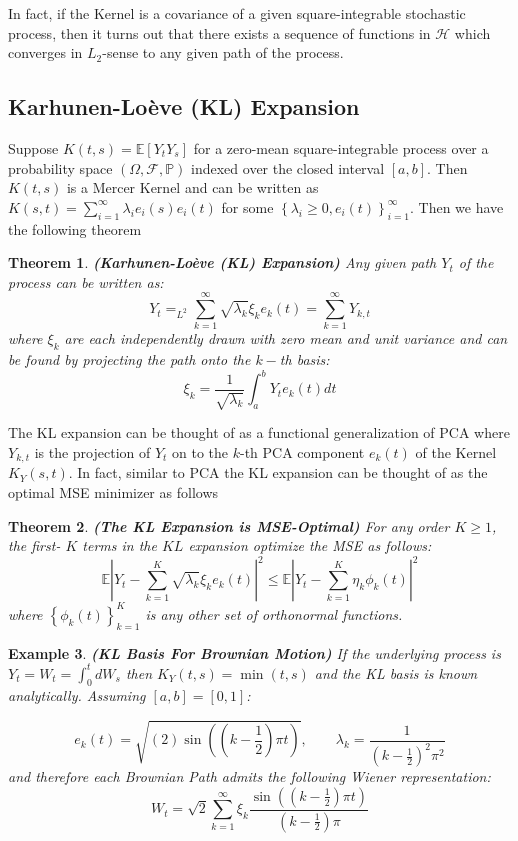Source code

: \documentclass[11pt]{article}
\theoremstyle{plain} %
\newtheorem{theorem}{Theorem}[section]
\newtheorem{example}[theorem]{Example}
\theoremstyle{remark}
\begin{document}
In fact, if the Kernel is a covariance of a given square-integrable stochastic
process, then it turns out that there exists a sequence of functions in
$\mathcal{H}$ which converges in $L_{2}$-sense to any given path of the process.

\subsection{Karhunen-Loève (KL) Expansion}
Suppose $K(t, s)=\mathbb{E}\left[Y_{t} Y_{s}\right]$ for a zero-mean
square-integrable process over a probability space $(\Omega, \mathcal{F}, \mathbb{P})$
indexed over the closed interval $[a, b]$. Then $K(t, s)$ is a Mercer Kernel and
can be written as $K(s, t)=\sum_{i=1}^{\infty} \lambda_{i} e_{i}(s) e_{i}(t)$
for some $\left\{\lambda_{i} \geq 0, e_{i}(t)\right\}_{i=1}^{\infty}$. Then we
have the following theorem

\begin{theorem}\textbf{(Karhunen-Loève (KL) Expansion)}
  Any given path $Y_{t}$ of the process can be written as:
$$
  Y_{t}=_{L^{2}} \sum_{k=1}^{\infty} \sqrt{\lambda_{k}} \xi_{k} e_{k}(t)=\sum_{k=1}^{\infty} Y_{k, t}
$$
where $\xi_{k}$ are each independently drawn with zero mean and unit variance
and can be found by projecting the path onto the $k-$th basis:
$$
  \xi_{k}=\frac{1}{\sqrt{\lambda_{k}}} \int_{a}^{b} Y_{t} e_{k}(t) d t
$$
\end{theorem}

The KL expansion can be thought of as a functional generalization of
PCA where $Y_{k, t}$ is the projection of $Y_{t}$ on to the $k$-th PCA component
$e_{k}(t)$ of the Kernel $K_{Y}(s, t)$. In fact, similar to PCA the KL expansion can be thought of as the optimal MSE
minimizer as follows

\begin{theorem}\textbf{(The KL Expansion is MSE-Optimal)}
  For any order $K \geq 1$, the first- $K$ terms in the $K L$ expansion optimize
the MSE as follows:
$$
  \mathbb{E}\left|Y_{t}-\sum_{k=1}^{K} \sqrt{\lambda_{k}} \xi_{k} e_{k}(t)\right|^{2} \leq \mathbb{E}\left|Y_{t}-\sum_{k=1}^{K} \eta_{k} \phi_{k}(t)\right|^{2}
$$
where $\left\{\phi_{k}(t)\right\}_{k=1}^{K}$ is any other set of orthonormal
functions.
\end{theorem}

\begin{example}\textbf{(KL Basis For Brownian Motion)}
  If the underlying process is $Y_{t}=W_{t}=\int_{0}^{t} d W_{s}$ then $K_{Y}(t,
  s)=\min (t, s)$ and the KL basis is known analytically. Assuming $[a,b]=[0,1]$:

$$
    e_{k}(t)=\sqrt{(2) \sin \left(\left(k-\frac{1}{2}\right) \pi t\right)}, \qquad
    \lambda_{k} =\frac{1}{\left(k-\frac{1}{2}\right)^{2} \pi^{2}}
$$
and therefore each Brownian Path admits the following Wiener representation:
$$
  W_{t}=\sqrt{2} \sum_{k=1}^{\infty} \xi_{k} \frac{\sin \left(\left(k-\frac{1}{2}\right) \pi t\right)}{\left(k-\frac{1}{2}\right) \pi}
$$
\end{example}
\end{document}
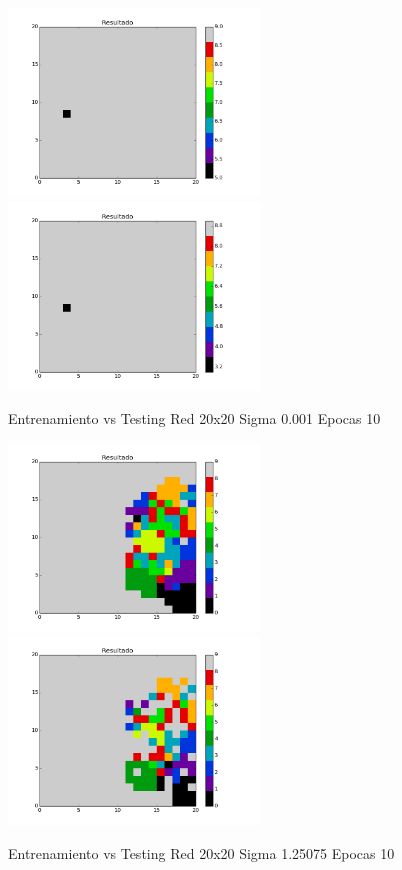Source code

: \includegraphics[width=0.5\textwidth]{img/EJ2_Sigma/train_M_20_sigma_0_001_epocas_5}
\includegraphics[width=0.5\textwidth]{img/EJ2_Sigma/test_M_20_sigma_0_001_epocas_5}
{\center \footnotesize Entrenamiento vs Testing Red 20x20 Sigma 0.001 Epocas 10\par}

\includegraphics[width=0.5\textwidth]{img/EJ2_Sigma/train_M_20_sigma_1_25075_epocas_5}
\includegraphics[width=0.5\textwidth]{img/EJ2_Sigma/test_M_20_sigma_1_25075_epocas_5}
{\center \footnotesize Entrenamiento vs Testing Red 20x20 Sigma 1.25075 Epocas 10\par}


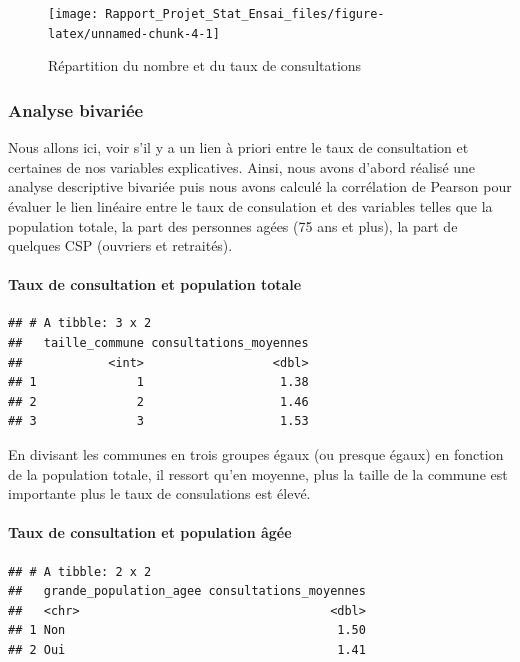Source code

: \documentclass[
]{article}
\begin{document}
\begin{figure}

{\centering \texttt{[image: Rapport\_Projet\_Stat\_Ensai\_files/figure-latex/unnamed-chunk-4-1]} 

}

\caption{Répartition du nombre et du taux de consultations}\label{fig:unnamed-chunk-4}
\end{figure}

\subsubsection{Analyse bivariée}\label{analyse-bivariuxe9e}

Nous allons ici, voir s'il y a un lien à priori entre le taux de
consultation et certaines de nos variables explicatives. Ainsi, nous
avons d'abord réalisé une analyse descriptive bivariée puis nous avons
calculé la corrélation de Pearson pour évaluer le lien linéaire entre le
taux de consulation et des variables telles que la population totale, la
part des personnes agées (75 ans et plus), la part de quelques CSP
(ouvriers et retraités).

\paragraph{Taux de consultation et population
totale}\label{taux-de-consultation-et-population-totale}

\begin{verbatim}
## # A tibble: 3 x 2
##   taille_commune consultations_moyennes
##            <int>                  <dbl>
## 1              1                   1.38
## 2              2                   1.46
## 3              3                   1.53
\end{verbatim}

En divisant les communes en trois groupes égaux (ou presque égaux) en
fonction de la population totale, il ressort qu'en moyenne, plus la
taille de la commune est importante plus le taux de consulations est
élevé.

\paragraph{Taux de consultation et population
âgée}\label{taux-de-consultation-et-population-uxe2guxe9e}

\begin{verbatim}
## # A tibble: 2 x 2
##   grande_population_agee consultations_moyennes
##   <chr>                                   <dbl>
## 1 Non                                      1.50
## 2 Oui                                      1.41
\end{verbatim}
\end{document}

WORK ITEM: Leave the pictures out and write out every entry exactly as given.

OUTPUT:
Source code

: \documentclass[11pt]{article}
\theoremstyle{plain} %
\newtheorem{theorem}{Theorem}[section]
\newtheorem{example}[theorem]{Example}
\theoremstyle{remark}
\begin{document}
In fact, if the Kernel is a covariance of a given square-integrable stochastic
process, then it turns out that there exists a sequence of functions in
$\mathcal{H}$ which converges in $L_{2}$-sense to any given path of the process.

\subsection{Karhunen-Loève (KL) Expansion}
Suppose $K(t, s)=\mathbb{E}\left[Y_{t} Y_{s}\right]$ for a zero-mean
square-integrable process over a probability space $(\Omega, \mathcal{F}, \mathbb{P})$
indexed over the closed interval $[a, b]$. Then $K(t, s)$ is a Mercer Kernel and
can be written as $K(s, t)=\sum_{i=1}^{\infty} \lambda_{i} e_{i}(s) e_{i}(t)$
for some $\left\{\lambda_{i} \geq 0, e_{i}(t)\right\}_{i=1}^{\infty}$. Then we
have the following theorem

\begin{theorem}\textbf{(Karhunen-Loève (KL) Expansion)}
  Any given path $Y_{t}$ of the process can be written as:
$$
  Y_{t}=_{L^{2}} \sum_{k=1}^{\infty} \sqrt{\lambda_{k}} \xi_{k} e_{k}(t)=\sum_{k=1}^{\infty} Y_{k, t}
$$
where $\xi_{k}$ are each independently drawn with zero mean and unit variance
and can be found by projecting the path onto the $k-$th basis:
$$
  \xi_{k}=\frac{1}{\sqrt{\lambda_{k}}} \int_{a}^{b} Y_{t} e_{k}(t) d t
$$
\end{theorem}

The KL expansion can be thought of as a functional generalization of
PCA where $Y_{k, t}$ is the projection of $Y_{t}$ on to the $k$-th PCA component
$e_{k}(t)$ of the Kernel $K_{Y}(s, t)$. In fact, similar to PCA the KL expansion can be thought of as the optimal MSE
minimizer as follows

\begin{theorem}\textbf{(The KL Expansion is MSE-Optimal)}
  For any order $K \geq 1$, the first- $K$ terms in the $K L$ expansion optimize
the MSE as follows:
$$
  \mathbb{E}\left|Y_{t}-\sum_{k=1}^{K} \sqrt{\lambda_{k}} \xi_{k} e_{k}(t)\right|^{2} \leq \mathbb{E}\left|Y_{t}-\sum_{k=1}^{K} \eta_{k} \phi_{k}(t)\right|^{2}
$$
where $\left\{\phi_{k}(t)\right\}_{k=1}^{K}$ is any other set of orthonormal
functions.
\end{theorem}

\begin{example}\textbf{(KL Basis For Brownian Motion)}
  If the underlying process is $Y_{t}=W_{t}=\int_{0}^{t} d W_{s}$ then $K_{Y}(t,
  s)=\min (t, s)$ and the KL basis is known analytically. Assuming $[a,b]=[0,1]$:

$$
    e_{k}(t)=\sqrt{(2) \sin \left(\left(k-\frac{1}{2}\right) \pi t\right)}, \qquad
    \lambda_{k} =\frac{1}{\left(k-\frac{1}{2}\right)^{2} \pi^{2}}
$$
and therefore each Brownian Path admits the following Wiener representation:
$$
  W_{t}=\sqrt{2} \sum_{k=1}^{\infty} \xi_{k} \frac{\sin \left(\left(k-\frac{1}{2}\right) \pi t\right)}{\left(k-\frac{1}{2}\right) \pi}
$$
\end{example}
\end{document}
Source code

: \includegraphics[width=0.5\textwidth]{img/EJ2_Sigma/train_M_20_sigma_0_001_epocas_5}
\includegraphics[width=0.5\textwidth]{img/EJ2_Sigma/test_M_20_sigma_0_001_epocas_5}
{\center \footnotesize Entrenamiento vs Testing Red 20x20 Sigma 0.001 Epocas 10\par}

\includegraphics[width=0.5\textwidth]{img/EJ2_Sigma/train_M_20_sigma_1_25075_epocas_5}
\includegraphics[width=0.5\textwidth]{img/EJ2_Sigma/test_M_20_sigma_1_25075_epocas_5}
{\center \footnotesize Entrenamiento vs Testing Red 20x20 Sigma 1.25075 Epocas 10\par}


Source code

: \documentclass[
]{article}
\begin{document}
\begin{figure}

{\centering \texttt{[image: Rapport\_Projet\_Stat\_Ensai\_files/figure-latex/unnamed-chunk-4-1]} 

}

\caption{Répartition du nombre et du taux de consultations}\label{fig:unnamed-chunk-4}
\end{figure}

\subsubsection{Analyse bivariée}\label{analyse-bivariuxe9e}

Nous allons ici, voir s'il y a un lien à priori entre le taux de
consultation et certaines de nos variables explicatives. Ainsi, nous
avons d'abord réalisé une analyse descriptive bivariée puis nous avons
calculé la corrélation de Pearson pour évaluer le lien linéaire entre le
taux de consulation et des variables telles que la population totale, la
part des personnes agées (75 ans et plus), la part de quelques CSP
(ouvriers et retraités).

\paragraph{Taux de consultation et population
totale}\label{taux-de-consultation-et-population-totale}

\begin{verbatim}
## # A tibble: 3 x 2
##   taille_commune consultations_moyennes
##            <int>                  <dbl>
## 1              1                   1.38
## 2              2                   1.46
## 3              3                   1.53
\end{verbatim}

En divisant les communes en trois groupes égaux (ou presque égaux) en
fonction de la population totale, il ressort qu'en moyenne, plus la
taille de la commune est importante plus le taux de consulations est
élevé.

\paragraph{Taux de consultation et population
âgée}\label{taux-de-consultation-et-population-uxe2guxe9e}

\begin{verbatim}
## # A tibble: 2 x 2
##   grande_population_agee consultations_moyennes
##   <chr>                                   <dbl>
## 1 Non                                      1.50
## 2 Oui                                      1.41
\end{verbatim}
\end{document}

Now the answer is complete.